Daniel Trilling is a widely published journalist, author and editor based in London.
He is a regular contributor to the Guardian’s Long Read and the London Review of Books, and has written for a range of publications including the New York Times, Financial Times and Al-Jazeera English.
He specialises in long-form reported journalism on human rights and politics, particularly migration and identity. His profile of the UK’s Home Office was shortlisted for the Orwell Prize in 2022, and his contribution to the reported essay collection Broke: Fixing Britain’s Poverty Crisis was shortlisted for the Orwell in 2023. His 2018 book, Lights in the Distance: Exile and Refuge at the Borders of Europe, was based on five years of reporting from multiple countries and told the story of Europe’s refugee crisis from the perspective of the people at its sharp end. His first book, Bloody Nasty People: The Rise of Britain’s Far Right (2012), investigated the revival of fascist politics in the 21st century.
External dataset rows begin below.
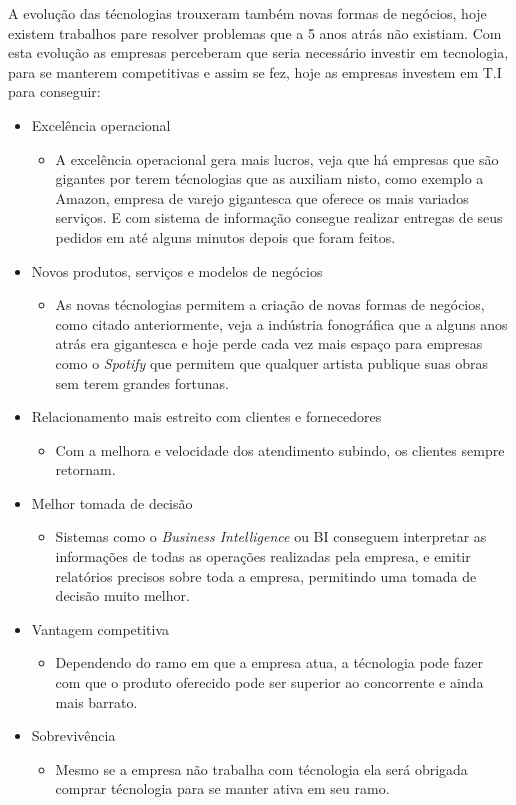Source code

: \documentclass[
	12pt,				%
	openany,			%
	a4paper,			%
	chapter=TITLE,		%
	section=TITLE,		%
	english,
	brazil				%
]{abntex2}
\begin{document}
\begin{itemize}
A evolução das técnologias trouxeram também novas formas de negócios, hoje existem trabalhos pare resolver problemas que a 5 anos atrás não existiam. Com esta evolução as empresas perceberam que seria necessário investir em tecnologia, para se manterem competitivas e assim se fez, hoje as empresas investem em T.I para conseguir:
\begin{itemize}
	\item Excelência operacional
		\begin{itemize}
			\item A excelência operacional gera mais lucros, veja que há empresas que são gigantes por terem técnologias que as auxiliam nisto, como exemplo a Amazon, empresa de varejo gigantesca que oferece os mais variados serviços. E com sistema de informação consegue realizar entregas de seus pedidos em até alguns minutos depois que foram feitos.
		\end{itemize}
	\item Novos produtos, serviços e modelos de negócios
		\begin{itemize}
			\item As novas técnologias permitem a criação de novas formas de negócios, como citado anteriormente, veja a indústria fonográfica que a alguns anos atrás era gigantesca e hoje perde cada vez mais espaço para empresas como o \textit{Spotify} que permitem que qualquer artista publique suas obras sem terem grandes fortunas.
		\end{itemize}
	\item Relacionamento mais estreito com clientes e fornecedores
		\begin{itemize}
			\item Com a melhora e velocidade dos atendimento subindo, os clientes sempre retornam.
		\end{itemize}
	\item Melhor tomada de decisão
		\begin{itemize}
			\item Sistemas como o \textit{Business Intelligence} ou BI conseguem interpretar as informações de todas as operações realizadas pela empresa, e emitir relatórios precisos sobre toda a empresa, permitindo uma tomada de decisão muito melhor.
		\end{itemize}
	\item Vantagem competitiva
		\begin{itemize}
			\item Dependendo do ramo em que a empresa atua, a técnologia pode fazer com que o produto oferecido pode ser superior ao concorrente e ainda mais barrato.
		\end{itemize}
	\item Sobrevivência
		\begin{itemize}
			\item Mesmo se a empresa não trabalha com técnologia ela será obrigada comprar técnologia para se manter ativa em seu ramo.
		\end{itemize}
\end{itemize}



\end{itemize}
\end{document}
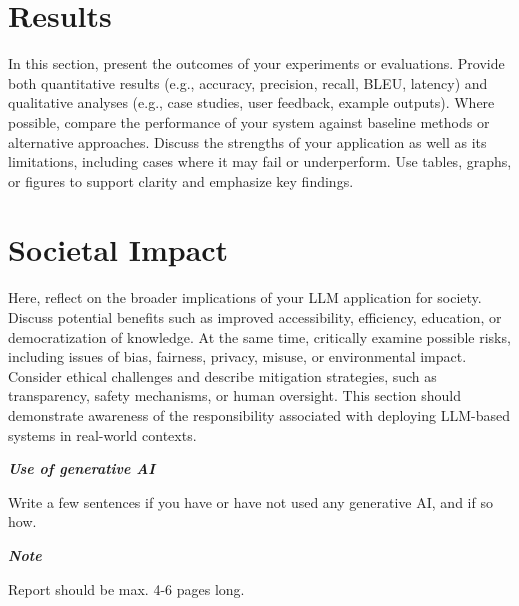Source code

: \documentclass[a4paper,10pt]{article}
\begin{document}
\section{Results}
In this section, present the outcomes of your experiments or evaluations. Provide both quantitative results (e.g., accuracy, precision, recall, BLEU, latency) and qualitative analyses (e.g., case studies, user feedback, example outputs). Where possible, compare the performance of your system against baseline methods or alternative approaches. Discuss the strengths of your application as well as its limitations, including cases where it may fail or underperform. Use tables, graphs, or figures to support clarity and emphasize key findings.

\section{Societal Impact}
Here, reflect on the broader implications of your LLM application for society. Discuss potential benefits such as improved accessibility, efficiency, education, or democratization of knowledge. At the same time, critically examine possible risks, including issues of bias, fairness, privacy, misuse, or environmental impact. Consider ethical challenges and describe mitigation strategies, such as transparency, safety mechanisms, or human oversight. This section should demonstrate awareness of the responsibility associated with deploying LLM-based systems in real-world contexts.

	
\hfill \break
\textit{\textbf{Use of generative AI}}

Write a few sentences if you have or have not used any generative AI, and if so how.


\hfill \break
\textit{\textbf{Note}}

Report should be max. 4-6 pages long.

	
\begin{thebibliography}{1}

		
\end{thebibliography}

	
	
%	
%	
%	
\end{document}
He learned many of his most important writing skills by editing other people’s work – first, as an assistant editor at the New Statesman; then as editor-in-chief of New Humanist. Today, he works on various teaching and mentoring projects, including as an associate lecturer in journalism at London College of Communication, University of the Arts London, where he helps run the Refugee Journalism Project, a course for exiled media workers in the UK. Currently, Daniel is thinking about the limits of journalistic storytelling, as well as its strengths. To that end, Granta magazine published “A Place that Belongs to Us”, an essay in fragments, in 2022.